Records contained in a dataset
▽

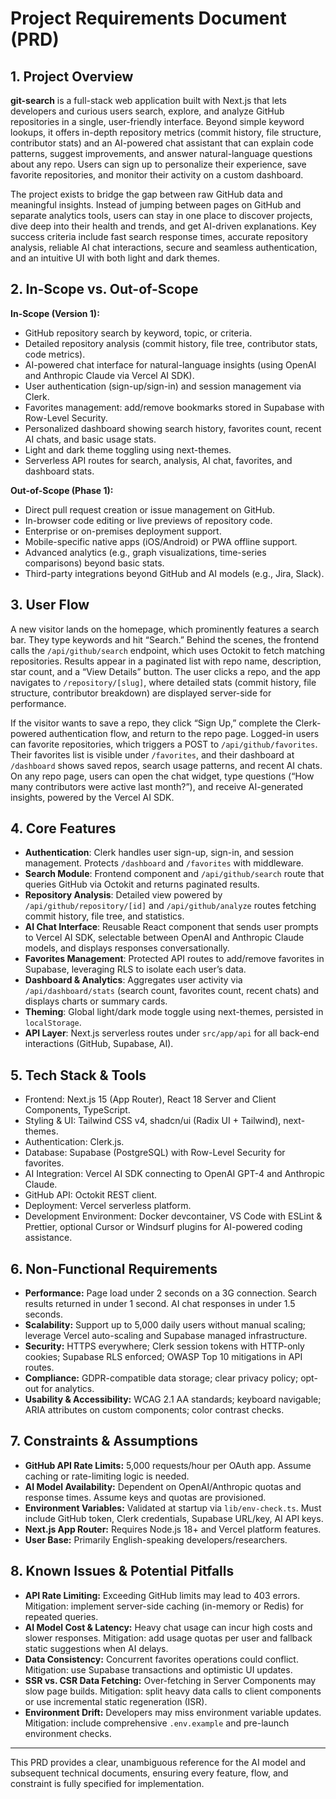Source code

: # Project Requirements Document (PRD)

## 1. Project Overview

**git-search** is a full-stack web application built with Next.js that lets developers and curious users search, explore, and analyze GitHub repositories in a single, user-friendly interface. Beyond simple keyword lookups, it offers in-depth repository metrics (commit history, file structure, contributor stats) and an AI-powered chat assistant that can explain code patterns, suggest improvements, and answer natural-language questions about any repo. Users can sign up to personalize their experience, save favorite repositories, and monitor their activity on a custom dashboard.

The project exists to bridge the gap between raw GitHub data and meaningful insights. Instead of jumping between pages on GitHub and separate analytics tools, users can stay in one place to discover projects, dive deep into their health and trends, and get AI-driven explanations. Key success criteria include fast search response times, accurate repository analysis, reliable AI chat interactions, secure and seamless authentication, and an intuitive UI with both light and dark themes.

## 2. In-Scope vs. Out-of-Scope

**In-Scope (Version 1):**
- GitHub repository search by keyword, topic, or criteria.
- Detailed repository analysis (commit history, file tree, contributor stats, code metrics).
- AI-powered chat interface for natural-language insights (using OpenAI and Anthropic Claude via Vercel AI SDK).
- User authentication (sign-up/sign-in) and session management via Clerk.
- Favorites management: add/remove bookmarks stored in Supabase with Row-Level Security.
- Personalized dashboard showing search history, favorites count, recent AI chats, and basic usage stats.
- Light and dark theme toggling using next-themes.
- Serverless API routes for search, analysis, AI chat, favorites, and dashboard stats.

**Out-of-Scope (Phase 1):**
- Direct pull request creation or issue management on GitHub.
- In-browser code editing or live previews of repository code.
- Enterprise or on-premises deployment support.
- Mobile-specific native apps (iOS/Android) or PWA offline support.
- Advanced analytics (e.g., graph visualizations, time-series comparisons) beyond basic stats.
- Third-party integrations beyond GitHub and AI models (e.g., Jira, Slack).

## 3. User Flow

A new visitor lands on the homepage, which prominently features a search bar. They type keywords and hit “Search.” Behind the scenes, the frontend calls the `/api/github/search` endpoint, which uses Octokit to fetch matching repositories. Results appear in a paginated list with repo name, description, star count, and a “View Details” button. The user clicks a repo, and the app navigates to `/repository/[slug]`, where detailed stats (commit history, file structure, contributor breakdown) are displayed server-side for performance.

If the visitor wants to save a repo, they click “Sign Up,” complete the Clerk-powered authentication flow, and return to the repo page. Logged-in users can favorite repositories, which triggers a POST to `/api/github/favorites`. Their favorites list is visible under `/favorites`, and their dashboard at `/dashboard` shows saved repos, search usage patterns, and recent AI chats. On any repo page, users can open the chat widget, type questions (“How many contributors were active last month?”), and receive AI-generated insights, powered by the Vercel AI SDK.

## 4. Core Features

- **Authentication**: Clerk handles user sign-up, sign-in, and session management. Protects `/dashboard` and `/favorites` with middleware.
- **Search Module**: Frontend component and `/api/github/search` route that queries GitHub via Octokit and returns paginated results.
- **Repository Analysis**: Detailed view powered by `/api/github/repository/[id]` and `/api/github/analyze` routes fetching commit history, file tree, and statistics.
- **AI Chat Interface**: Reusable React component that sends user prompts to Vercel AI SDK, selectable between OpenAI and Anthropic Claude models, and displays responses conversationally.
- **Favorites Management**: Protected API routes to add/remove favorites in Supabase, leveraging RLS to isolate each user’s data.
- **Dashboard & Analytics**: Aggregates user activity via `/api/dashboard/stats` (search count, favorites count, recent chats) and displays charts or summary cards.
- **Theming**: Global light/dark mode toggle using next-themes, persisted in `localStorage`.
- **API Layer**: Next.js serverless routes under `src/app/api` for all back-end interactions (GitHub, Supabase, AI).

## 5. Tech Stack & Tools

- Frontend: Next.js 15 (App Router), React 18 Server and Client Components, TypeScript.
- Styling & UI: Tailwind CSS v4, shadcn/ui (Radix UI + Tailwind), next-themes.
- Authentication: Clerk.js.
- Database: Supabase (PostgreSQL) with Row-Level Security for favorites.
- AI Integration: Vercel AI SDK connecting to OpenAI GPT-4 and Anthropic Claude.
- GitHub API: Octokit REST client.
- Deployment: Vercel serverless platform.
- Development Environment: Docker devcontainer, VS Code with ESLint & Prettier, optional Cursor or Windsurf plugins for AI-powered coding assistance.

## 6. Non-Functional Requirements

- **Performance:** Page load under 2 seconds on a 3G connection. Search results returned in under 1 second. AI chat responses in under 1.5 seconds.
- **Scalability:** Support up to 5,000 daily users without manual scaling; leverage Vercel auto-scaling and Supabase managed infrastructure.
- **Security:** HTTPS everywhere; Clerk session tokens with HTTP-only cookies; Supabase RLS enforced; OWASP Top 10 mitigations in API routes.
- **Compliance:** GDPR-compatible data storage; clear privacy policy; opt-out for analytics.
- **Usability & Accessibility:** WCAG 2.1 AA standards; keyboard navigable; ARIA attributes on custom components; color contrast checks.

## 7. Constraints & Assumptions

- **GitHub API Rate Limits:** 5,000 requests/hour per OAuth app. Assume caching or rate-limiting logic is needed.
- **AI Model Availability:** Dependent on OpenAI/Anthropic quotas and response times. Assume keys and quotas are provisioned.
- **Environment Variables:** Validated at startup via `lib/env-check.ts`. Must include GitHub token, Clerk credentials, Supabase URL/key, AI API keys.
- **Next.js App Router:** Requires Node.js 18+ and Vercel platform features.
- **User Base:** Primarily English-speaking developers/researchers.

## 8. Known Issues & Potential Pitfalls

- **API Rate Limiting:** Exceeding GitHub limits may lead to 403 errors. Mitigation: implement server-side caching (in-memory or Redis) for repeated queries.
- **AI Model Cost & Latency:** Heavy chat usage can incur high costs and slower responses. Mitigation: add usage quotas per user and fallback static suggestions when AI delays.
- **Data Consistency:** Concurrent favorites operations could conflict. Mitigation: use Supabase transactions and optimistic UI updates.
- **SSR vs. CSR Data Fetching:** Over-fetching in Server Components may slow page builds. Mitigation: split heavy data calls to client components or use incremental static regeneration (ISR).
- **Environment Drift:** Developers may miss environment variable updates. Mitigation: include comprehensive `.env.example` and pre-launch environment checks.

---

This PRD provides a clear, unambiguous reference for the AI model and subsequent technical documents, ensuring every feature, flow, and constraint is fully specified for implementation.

△
▽

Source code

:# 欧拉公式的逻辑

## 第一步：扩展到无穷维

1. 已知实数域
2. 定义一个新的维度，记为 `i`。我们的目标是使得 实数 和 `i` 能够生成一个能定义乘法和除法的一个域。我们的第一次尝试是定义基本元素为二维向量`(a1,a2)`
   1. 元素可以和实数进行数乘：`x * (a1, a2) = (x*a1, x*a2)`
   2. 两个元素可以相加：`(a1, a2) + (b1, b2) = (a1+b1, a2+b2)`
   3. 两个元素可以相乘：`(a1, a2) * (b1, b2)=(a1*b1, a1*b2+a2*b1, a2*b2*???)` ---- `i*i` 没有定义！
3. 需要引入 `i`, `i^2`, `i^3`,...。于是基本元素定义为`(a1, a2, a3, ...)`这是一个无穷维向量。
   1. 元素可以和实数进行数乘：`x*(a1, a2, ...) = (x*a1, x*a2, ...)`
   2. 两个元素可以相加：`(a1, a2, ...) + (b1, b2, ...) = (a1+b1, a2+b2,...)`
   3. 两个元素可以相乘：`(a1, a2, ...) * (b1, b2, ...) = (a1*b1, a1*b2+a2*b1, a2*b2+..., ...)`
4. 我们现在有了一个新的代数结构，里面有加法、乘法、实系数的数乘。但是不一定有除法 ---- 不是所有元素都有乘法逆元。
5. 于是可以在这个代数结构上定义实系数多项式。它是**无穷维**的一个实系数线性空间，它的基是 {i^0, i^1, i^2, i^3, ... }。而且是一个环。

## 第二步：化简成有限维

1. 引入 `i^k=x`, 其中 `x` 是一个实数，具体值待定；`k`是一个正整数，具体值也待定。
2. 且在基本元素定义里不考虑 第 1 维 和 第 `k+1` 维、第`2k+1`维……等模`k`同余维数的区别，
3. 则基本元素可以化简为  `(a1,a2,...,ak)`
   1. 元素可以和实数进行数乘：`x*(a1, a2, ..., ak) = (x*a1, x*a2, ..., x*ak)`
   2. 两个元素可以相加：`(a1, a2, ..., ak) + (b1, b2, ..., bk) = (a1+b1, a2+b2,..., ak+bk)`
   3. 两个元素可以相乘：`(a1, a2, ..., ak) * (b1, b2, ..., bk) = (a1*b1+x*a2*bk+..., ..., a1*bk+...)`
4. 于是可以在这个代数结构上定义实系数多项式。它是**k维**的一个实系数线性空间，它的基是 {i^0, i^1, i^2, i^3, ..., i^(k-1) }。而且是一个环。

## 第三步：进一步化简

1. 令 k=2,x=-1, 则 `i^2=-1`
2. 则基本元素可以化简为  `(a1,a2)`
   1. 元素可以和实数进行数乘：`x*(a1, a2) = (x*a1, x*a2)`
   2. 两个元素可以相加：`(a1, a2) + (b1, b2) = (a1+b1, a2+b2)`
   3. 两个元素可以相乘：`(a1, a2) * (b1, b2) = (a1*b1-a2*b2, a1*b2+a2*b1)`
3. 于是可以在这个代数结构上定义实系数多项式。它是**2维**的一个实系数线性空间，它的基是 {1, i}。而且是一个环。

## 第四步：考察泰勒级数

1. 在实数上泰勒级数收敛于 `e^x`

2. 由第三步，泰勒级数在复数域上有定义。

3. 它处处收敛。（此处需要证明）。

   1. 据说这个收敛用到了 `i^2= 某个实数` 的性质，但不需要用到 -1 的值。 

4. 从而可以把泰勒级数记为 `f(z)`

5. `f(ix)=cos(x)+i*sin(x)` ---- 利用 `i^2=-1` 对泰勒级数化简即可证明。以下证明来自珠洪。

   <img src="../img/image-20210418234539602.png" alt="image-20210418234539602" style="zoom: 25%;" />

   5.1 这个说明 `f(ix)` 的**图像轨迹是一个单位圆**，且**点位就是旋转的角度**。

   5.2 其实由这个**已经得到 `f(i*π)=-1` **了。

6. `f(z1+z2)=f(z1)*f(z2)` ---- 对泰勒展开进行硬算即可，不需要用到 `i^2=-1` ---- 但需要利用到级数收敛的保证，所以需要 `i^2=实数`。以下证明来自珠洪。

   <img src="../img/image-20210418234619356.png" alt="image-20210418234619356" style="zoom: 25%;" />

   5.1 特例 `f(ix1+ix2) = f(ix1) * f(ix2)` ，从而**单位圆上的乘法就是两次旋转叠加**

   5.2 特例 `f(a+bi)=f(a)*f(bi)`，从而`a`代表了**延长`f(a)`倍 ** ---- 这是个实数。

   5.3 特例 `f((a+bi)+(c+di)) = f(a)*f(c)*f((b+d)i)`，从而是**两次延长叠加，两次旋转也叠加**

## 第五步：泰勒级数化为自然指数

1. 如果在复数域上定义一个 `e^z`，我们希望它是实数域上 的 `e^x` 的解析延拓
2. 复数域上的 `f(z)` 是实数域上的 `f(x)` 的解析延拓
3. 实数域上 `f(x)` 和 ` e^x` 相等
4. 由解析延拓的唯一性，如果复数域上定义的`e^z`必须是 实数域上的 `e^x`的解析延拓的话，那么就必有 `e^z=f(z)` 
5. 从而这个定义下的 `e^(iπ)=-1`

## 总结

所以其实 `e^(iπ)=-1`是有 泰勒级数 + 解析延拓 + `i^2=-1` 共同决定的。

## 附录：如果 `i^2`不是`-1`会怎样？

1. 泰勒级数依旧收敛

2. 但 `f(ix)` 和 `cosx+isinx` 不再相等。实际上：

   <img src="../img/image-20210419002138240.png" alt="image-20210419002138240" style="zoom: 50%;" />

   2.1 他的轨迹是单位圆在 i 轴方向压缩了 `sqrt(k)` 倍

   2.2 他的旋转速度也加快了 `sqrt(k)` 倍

△
▽

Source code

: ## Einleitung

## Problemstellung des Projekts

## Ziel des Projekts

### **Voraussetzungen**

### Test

△

* _Requirement_: One stretch of the lines above is wanted, from the line that contains "## 7. Constraints & Assumptions" through the line that contains "- **Environment Variables:**". Output it exactly.

* _Answer below_:
## 7. Constraints & Assumptions

- **GitHub API Rate Limits:** 5,000 requests/hour per OAuth app. Assume caching or rate-limiting logic is needed.
- **AI Model Availability:** Dependent on OpenAI/Anthropic quotas and response times. Assume keys and quotas are provisioned.
- **Environment Variables:** Validated at startup via `lib/env-check.ts`. Must include GitHub token, Clerk credentials, Supabase URL/key, AI API keys.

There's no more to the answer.